== Records for the exercise

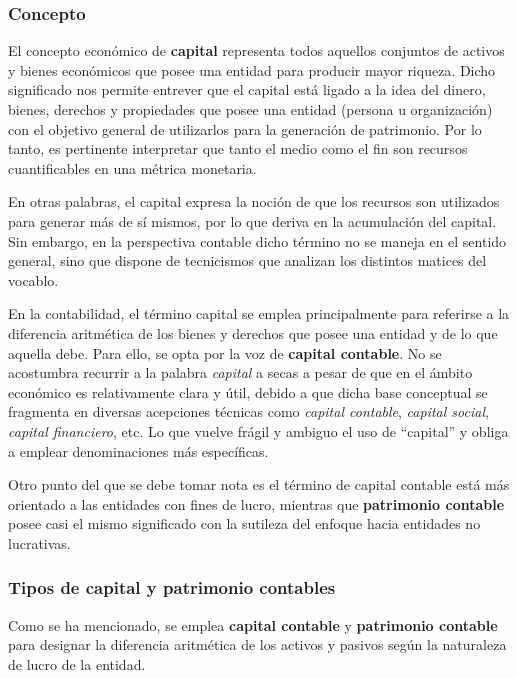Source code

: \documentclass[12pt]{article}
\begin{document}
		\subsubsection{Concepto}

		El concepto económico de \textbf{capital} representa todos aquellos conjuntos de activos y bienes económicos que posee una entidad para producir mayor riqueza. Dicho significado nos permite entrever que el capital está ligado a la idea del dinero, bienes, derechos y propiedades que posee una entidad (persona u organización) con el objetivo general de utilizarlos para la generación de patrimonio. Por lo tanto, es pertinente interpretar que tanto el medio como el fin son recursos cuantificables en una métrica monetaria. 

		En otras palabras, el capital expresa la noción de que los recursos son utilizados para generar más de sí mismos, por lo que deriva en la acumulación del capital. Sin embargo, en la perspectiva contable dicho término no se maneja en el sentido general, sino que dispone de tecnicismos que analizan los distintos matices del vocablo.

		En la contabilidad, el término capital se emplea principalmente para referirse a la diferencia aritmética de los bienes y derechos que posee una entidad y de lo que aquella debe. Para ello, se opta por la voz de \textbf{capital contable}. No se acostumbra recurrir a la palabra \emph{capital} a secas a pesar de que en el ámbito económico es relativamente clara y útil, debido a que dicha base conceptual se fragmenta en diversas acepciones técnicas como \emph{capital contable}, \emph{capital social}, \emph{capital financiero}, etc. Lo que vuelve frágil y ambiguo el uso de ``capital'' y obliga a emplear denominaciones más específicas.

		 Otro punto del que se debe tomar nota es el término de capital contable está más orientado a las entidades con fines de lucro, mientras que \textbf{patrimonio contable} posee casi el mismo significado con la sutileza del enfoque hacia entidades no lucrativas.

		\subsubsection{Tipos de capital y patrimonio contables}

		Como se ha mencionado, se emplea \textbf{capital contable} y \textbf{patrimonio contable} para designar la diferencia aritmética de los activos y pasivos según la naturaleza de lucro de la entidad.
\end{document}
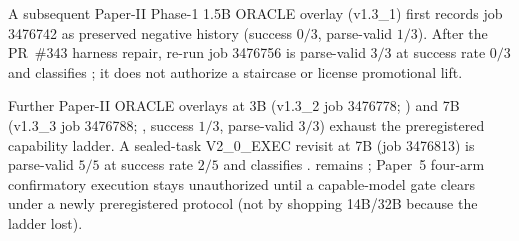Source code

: A subsequent Paper-II Phase-1 1.5B ORACLE overlay (v1.3\_1) first records job 3476742 as preserved  negative history (success $0/3$, parse-valid $1/3$).  After the PR~\#343 harness repair, re-run job 3476756 is parse-valid $3/3$ at success rate $0/3$ and classifies ; it does not authorize a staircase or license promotional lift.

Further Paper-II ORACLE overlays at 3B (v1.3\_2 job 3476778;
) and 7B (v1.3\_3 job 3476788;
, success $1/3$, parse-valid $3/3$) exhaust the
preregistered capability ladder.  A sealed-task V2\_0\_EXEC revisit at 7B
(job 3476813) is parse-valid $5/5$ at success rate $2/5$ and classifies
.   remains
; Paper~5 four-arm confirmatory execution stays unauthorized
until a capable-model gate clears under a newly preregistered protocol (not by
shopping 14B/32B because the ladder lost).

====

** Task details **
Set down nothing but the lines from the one containing "(job 3476813) is" through the end of the entries above, exactly as written, both ends counted.

** Result **
(job 3476813) is parse-valid $5/5$ at success rate $2/5$ and classifies
.   remains
; Paper~5 four-arm confirmatory execution stays unauthorized
until a capable-model gate clears under a newly preregistered protocol (not by
shopping 14B/32B because the ladder lost).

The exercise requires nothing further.